Another outreach program new this year is free, anonymous HIV testing. While testing has always been free and confidential, this is the first time it will be offered anonymously and with no appointment necessary. Testing is offered in this capacity on three dates throughout this semester, at the LGBTQ Center. The next of these testing dates is today from 1-3 p.m.  

Bita Shooshani, coordinator of sexual assault prevention and advocacy, said she was pleased to hear Brown scored a perfect 10 out of 10 in the category of “sexual assault programs, resources or services.” She pointed to the importance of Brown’s 24-hour sexual assault hotline. “What we offer on this campus, not every campus offers,” she said, stressing that the hotline is operated by Psychological Services staff.
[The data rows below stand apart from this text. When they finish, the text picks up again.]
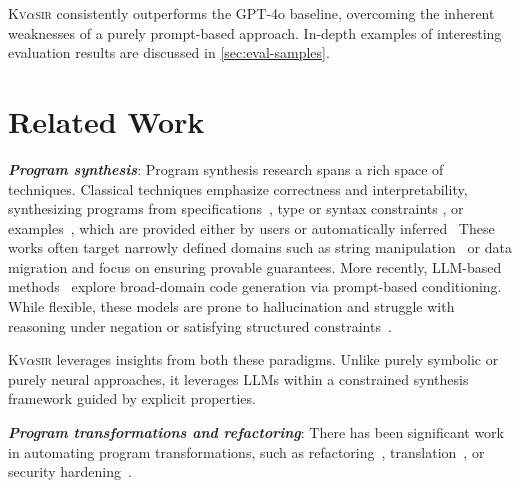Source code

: \documentclass[nonacm,sigplan,review]{acmart}
\def\gptmodel{{GPT-4o}\xspace}
\newcommand{\sys}{{\scshape Kv{$\alpha$}sir}\xspace}
\newcommand{\heading}[1]{\vspace{2pt}\noindent\textbf{\emph{#1}}:\enspace}
\begin{document}
\sys consistently outperforms the \gptmodel baseline, overcoming the inherent weaknesses of a purely prompt-based approach.
In-depth examples of interesting evaluation results are discussed in \cref{sec:eval-samples}.



\section{Related Work}

\heading{Program synthesis}
Program synthesis research spans a rich space of techniques.
Classical techniques emphasize correctness and
interpretability, synthesizing programs from specifications~\cite{alur2013syntax, feser2015synthesizing, gulwani2011automating,leino2016dafny},
type or syntax constraints \cite{polikarpova2016program,reynolds2019syguscomp},
or examples~\cite{jha2010oracle, raza2018disjunctive, singh2016blinkfill,wu2023programming},
which are provided either by users or automatically inferred~\cite{cambronero2019active,harp:ccs:2021}
These works often target narrowly
defined domains such as string manipulation~\cite{harp:ccs:2021} or data migration
\cite{yaghmazadeh2018automated} and focus on ensuring provable guarantees.
More recently, LLM-based methods~\cite{austin2021program, chen2021evaluating}
explore broad-domain code generation via prompt-based conditioning.
While flexible, these models are prone to hallucination and struggle
with reasoning under negation or satisfying structured constraints~\cite{xu2023llmfoolitselfpromptbased, wu2023deceptpromptexploitingllmdrivencode,jiang2024llmsdreamelephantswhen,hwang2024thinkpinkelephant}.

\sys leverages insights from both these paradigms.
Unlike purely symbolic or purely neural approaches, it leverages LLMs within a
constrained synthesis framework guided by explicit properties.

\heading{Program transformations and refactoring}
There has been significant work in automating program transformations,
such as refactoring~\cite{Fowler99,Mens04,Myers16,burson1990program}, translation~\cite{kopetzki2021towards,ledley1962automatic}, or security hardening~\cite{vasilakis2018breakapp,mir:ccs:2021, rebau2001dependable}. %
\end{document}

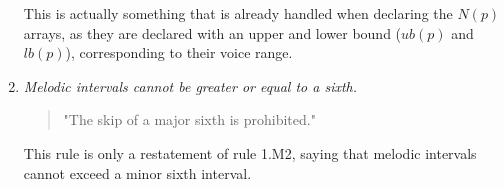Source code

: \begin{enumerate}[wide, label=\bfseries 1.M\arabic*]
    This is actually something that is already handled when declaring the $N(p)$ arrays, as they are declared with an upper and lower bound ($ub(p)$ and $lb(p)$), corresponding to their voice range.

    \item\label{rule:template} \reddot \textit{Melodic intervals cannot be greater or equal to a sixth.}

    \begin{quotation}
    "The skip of a major sixth is prohibited."
    \textcite[p.79]{GaPEng}
    \end{quotation}

    This rule is only a restatement of rule 1.M2, saying that melodic intervals cannot exceed a minor sixth interval.
\end{enumerate}

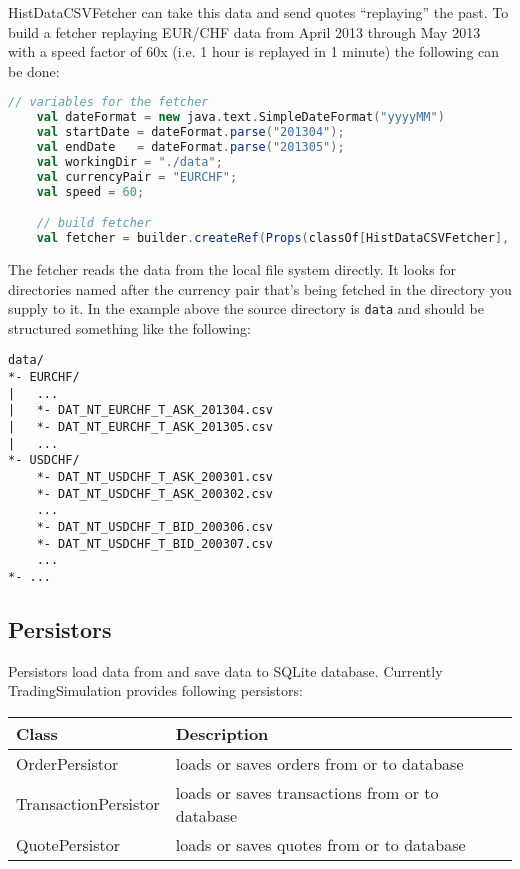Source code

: HistDataCSVFetcher can take this data and send quotes ``replaying'' the past. To build a fetcher replaying EUR/CHF data from April 2013 through May 2013 with a speed factor of 60x (i.e. 1 hour is replayed in 1 minute) the following can be done:

\begin{lstlisting}[language=Scala]
    // variables for the fetcher
    val dateFormat = new java.text.SimpleDateFormat("yyyyMM")
    val startDate = dateFormat.parse("201304");
    val endDate   = dateFormat.parse("201305");
    val workingDir = "./data";
    val currencyPair = "EURCHF";
    val speed = 60;

    // build fetcher
    val fetcher = builder.createRef(Props(classOf[HistDataCSVFetcher], workingDir, currencyPair, startDate, endDate, speed),"HistFetcher")
\end{lstlisting}

The fetcher reads the data from the local file system directly. It looks for directories named after the currency pair that's being fetched in the directory you supply to it. In the example above the source directory is \lstinline|data| and should be structured something like the following:

\begin{lstlisting}
data/
*- EURCHF/
|   ...
|   *- DAT_NT_EURCHF_T_ASK_201304.csv
|   *- DAT_NT_EURCHF_T_ASK_201305.csv
|   ...
*- USDCHF/
    *- DAT_NT_USDCHF_T_ASK_200301.csv
    *- DAT_NT_USDCHF_T_ASK_200302.csv
    ...
    *- DAT_NT_USDCHF_T_BID_200306.csv
    *- DAT_NT_USDCHF_T_BID_200307.csv
    ...
*- ...
\end{lstlisting}

\subsection{Persistors}

Persistors load data from and save data to SQLite database. Currently TradingSimulation provides following persistors:

\noindent
\begin{tabularx}{\textwidth}{|l|X|}
  \hline
  Class & Description  \\
  \hline
  OrderPersistor & loads or saves orders from or to database \\
  \hline
  TransactionPersistor  & loads or saves transactions from or to database  \\
  \hline
  QuotePersistor & loads or saves quotes from or to database  \\
  \hline
\end{tabularx}\\[0.3cm]

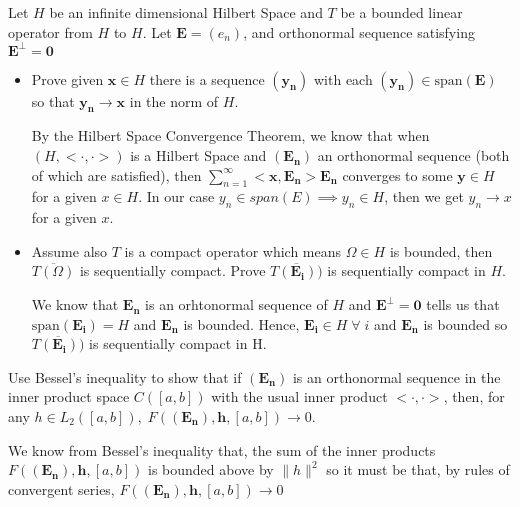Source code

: \documentclass[11pt]{SelfArxOneColBMN}
\begin{document}
\begin{exercise}
    Let $H$ be an infinite dimensional Hilbert Space and $T$ be a bounded linear operator from $H$ to $H$. Let $\mathbf{E} = (e_n)$, and orthonormal sequence satisfying $\mathbf{E^\perp = 0}$
    \begin{itemize}
        \item Prove given $\mathbf{x} \in H$ there is a sequence $\mathbf{(y_n)}$ with each $\mathbf{(y_n)} \in \text{span}\mathbf{(E)}$ so that $\mathbf{y_n} \rightarrow \mathbf{x}$ in the norm of $H$.
        \begin{solution}
            By the Hilbert Space Convergence Theorem, we know that when $(H,<\cdot,\cdot>)$ is a Hilbert Space and $\mathbf{(E_n)}$ an orthonormal sequence (both of which are satisfied), then $\sum_{n=1}^\infty<\textbf{x},\mathbf{E_n}>\mathbf{E_n}$ converges to some $\textbf{y} \in H$ for a given $x \in H$. In our case $y_n \in span(E) \implies y_n \in H$, then we get $y_n \rightarrow x$ for a given $x$.
        \end{solution}
        \item Assume also $T$ is a compact operator which means $\Omega \in H$ is bounded, then $\overline{T(\Omega)}$ is sequentially compact. Prove $\overline{T(\mathbf{E_i}))}$ is sequentially compact in $H$.
        \begin{solution}
            We know that $\mathbf{E_n}$ is an orhtonormal sequence of $H$ and $\mathbf{E^\perp = 0}$ tells us that $\text{span}\mathbf{(E_i)} = H$ and $\mathbf{E_n}$ is bounded. Hence, $\mathbf{E_i} \in H \; \forall \; i$ and $\mathbf{E_n}$ is bounded so $\overline{T(\mathbf{E_i}))}$ is sequentially compact in H.
        \end{solution}
    \end{itemize}
\end{exercise}

\begin{exercise}
    Use Bessel's inequality to show that if $\mathbf{(E_n)}$ is an orthonormal sequence in the inner product space $C([a,b])$ with the usual inner product $<\cdot,\cdot>$, then, for any $h \in L_2([a,b]), \; F((\mathbf{E_n}),\mathbf{h},[a,b]) \rightarrow 0$.
    \begin{solution}
        We know from Bessel's inequality that, the sum of the inner products $F((\mathbf{E_n}),\mathbf{h},[a,b])$ is bounded above by $\|h\|^2$ so it must be that, by rules of convergent series,  $F((\mathbf{E_n}),\mathbf{h},[a,b]) \rightarrow 0$
    \end{solution}
\end{exercise}
\end{document}
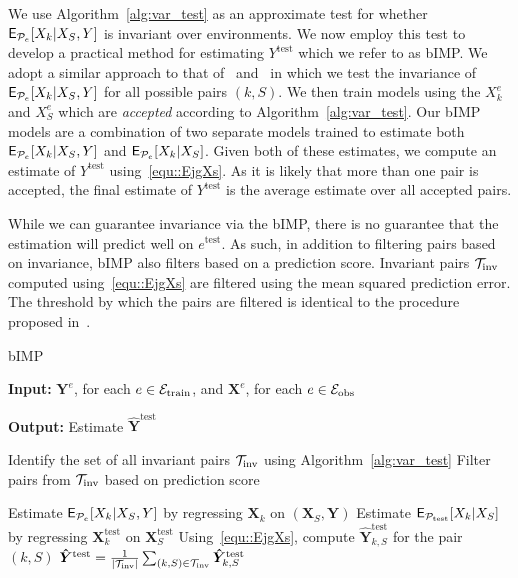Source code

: \documentclass[conference,letterpaper]{IEEEtran}
\begin{document}
We use Algorithm~\ref{alg:var_test} as an approximate test for whether $\operatorname{\sf E}_{\mathcal{P}_e}[X_k|X_S,Y]$ is invariant over environments. We now employ this test to develop a practical method for estimating $Y^{\text{test}}$ which we refer to as \textsf{bIMP}. We adopt a similar approach to that of~\cite{pfister2021stabilizing} and~\cite{du2023learning} in which we test the invariance of $\operatorname{\sf E}_{\mathcal{P}_e}[X_k|X_S,Y]$ for all possible pairs $(k,S)$. We then train models using the $X_k^e$ and $X^e_S$ which are \emph{accepted} according to Algorithm~\ref{alg:var_test}. Our bIMP models are a combination of two separate models trained to estimate both $\operatorname{\sf E}_{\mathcal{P}_e}[X_k|X_S,Y]$ and $\operatorname{\sf E}_{\mathcal{P}_e}[X_k|X_S]$. Given both of these estimates, we compute an estimate of $Y^{\text{test}}$ using~\eqref{equ::EjgXs}. As it is likely that more than one pair is accepted, the final estimate of $Y^{\text{test}}$ is the average estimate over all accepted pairs. 

While we can guarantee invariance via the bIMP, there is no guarantee that the estimation will predict well on $e^{\text{test}}$. As such, in addition to filtering pairs based on invariance, \textsf{bIMP} also filters based on a prediction score. Invariant pairs $\mathcal{T}_{\text{inv}}$ computed using~\eqref{equ::EjgXs} are filtered using the mean squared prediction error. The threshold by which the pairs are filtered is identical to the procedure proposed in~\cite{pfister2021stabilizing}. 

\begin{algorithm}
\caption{\textsf{bIMP}}\label{alg:method}
 \textbf{Input:} $\bm{Y}^e$, for each $e\in\mathcal{E}_{\text{train}}$, and $\bm{X}^e$, for each $e\in\mathcal{E}_{\text{obs}}$

\textbf{Output:} Estimate $\bm{\hat{Y}}^{\text{test}}$
\begin{algorithmic}
\State   Identify the set of all invariant pairs $\mathcal{T}_{\text{inv}}$ using Algorithm~\ref{alg:var_test}
\State  Filter pairs from $\mathcal{T}_{\text{inv}}$ based on prediction score 

\State Estimate $\operatorname{\sf E}_{\mathcal{P}_e}[X_k|X_S,Y]$ by regressing $\bm{X}_k$ on $(\bm{X}_S,\bm{Y})$
\State Estimate $\operatorname{\sf E}_{\mathcal{P}_{\text{test}}}[X_k|X_S]$ by regressing $\bm{X}_k^{\text{test}}$ on $\bm{X}^{\text{test}}_S$ 
\State Using~\eqref{equ::EjgXs}, compute $\bm{\hat{Y}}_{k,S}^{\text{test}}$ for the pair $(k,S)$
\EndFor
\State $\bm{\hat{Y}}^{\text{test}} = \frac{1}{|\mathcal{T}_{\text{inv}}|}\sum_{(k,S)\in\mathcal{T}_{\text{inv}}} \bm{\hat{Y}}_{k,S}^{\text{test}}$
\end{algorithmic}
\end{algorithm}
\end{document}
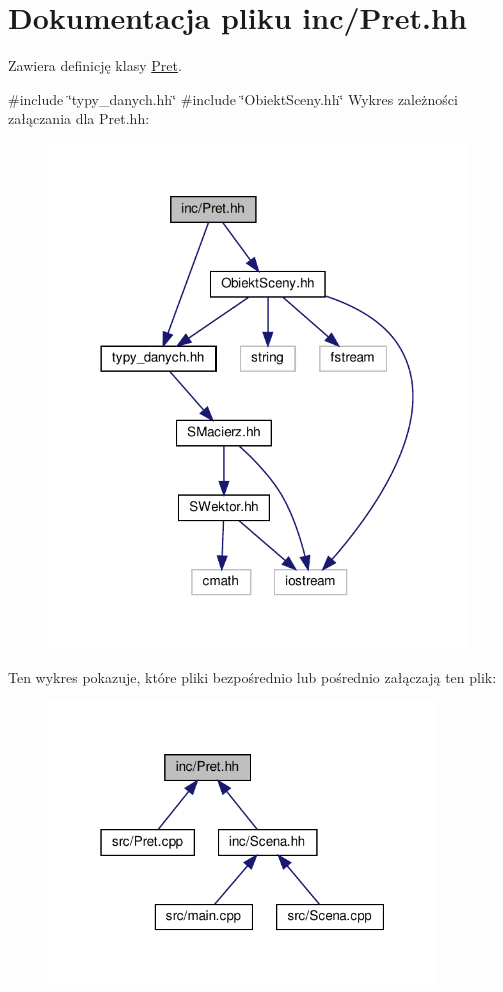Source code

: \hypertarget{Pret_8hh}{}\section{Dokumentacja pliku inc/\+Pret.hh}
\label{Pret_8hh}


Zawiera definicję klasy \hyperlink{classPret}{Pret}.  


{\ttfamily \#include \char`\"{}typy\+\_\+danych.\+hh\char`\"{}}\newline
{\ttfamily \#include \char`\"{}Obiekt\+Sceny.\+hh\char`\"{}}\newline
Wykres zależności załączania dla Pret.\+hh\+:\nopagebreak
\begin{figure}[H]
\begin{center}
\leavevmode
\includegraphics[width=314pt]{Pret_8hh__incl}
\end{center}
\end{figure}
Ten wykres pokazuje, które pliki bezpośrednio lub pośrednio załączają ten plik\+:\nopagebreak
\begin{figure}[H]
\begin{center}
\leavevmode
\includegraphics[width=292pt]{Pret_8hh__dep__incl}
\end{center}
\end{figure}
Referring to her own job title, she said, “Not every campus has (this) position.” 

Brown also excels in LGBTQ support and advocacy, said Queer Alliance Web Chair Lauren Childress ‘14.5, though this is not a category in the Trojan survey. Though Health Services doesn’t offer any LGBTQ-specific programs, Childress said “health services is pretty non-heteronormative in general, and it’s great.” She cited peer-to-peer education through SHEEC and SHAG as a main source of sexual health information for queer students on campus. 

In the past, Health Services has partnered with the LGBTQ Center to put on World AIDS Day events, and Shooshani has put on programs regarding same-sex relationship violence. While these efforts are “off to a great start,” Childress said, “Brown’s groups could be doing more to be inclusive of the LGBTQ community.”

Sperling said LGBTQ-specific elements of sexual health at schools “might be a very worthwhile thing to look at in the future as an additional category.” His team will meet to review the outcome of the survey and to plan for next year’s survey sometime in the near future.  

The survey “provides a great window for students into how their school stacks up to others,” he said. He sees it as a serv
ice to the students and the schools it reviews, citing cases in which students have taken the survey to their schools’ administrations to prove a need for better sexual health provisions on campus. 

Ninneman said the survey helps to highlight the topic of sexual health on campus and to get people talking about related issues, adding that Health Services is developing new ways to connect with students, citing the texting service and a greater presence on social media.

“We look very much to student input and needs and not so much to the Trojan survey,” she said.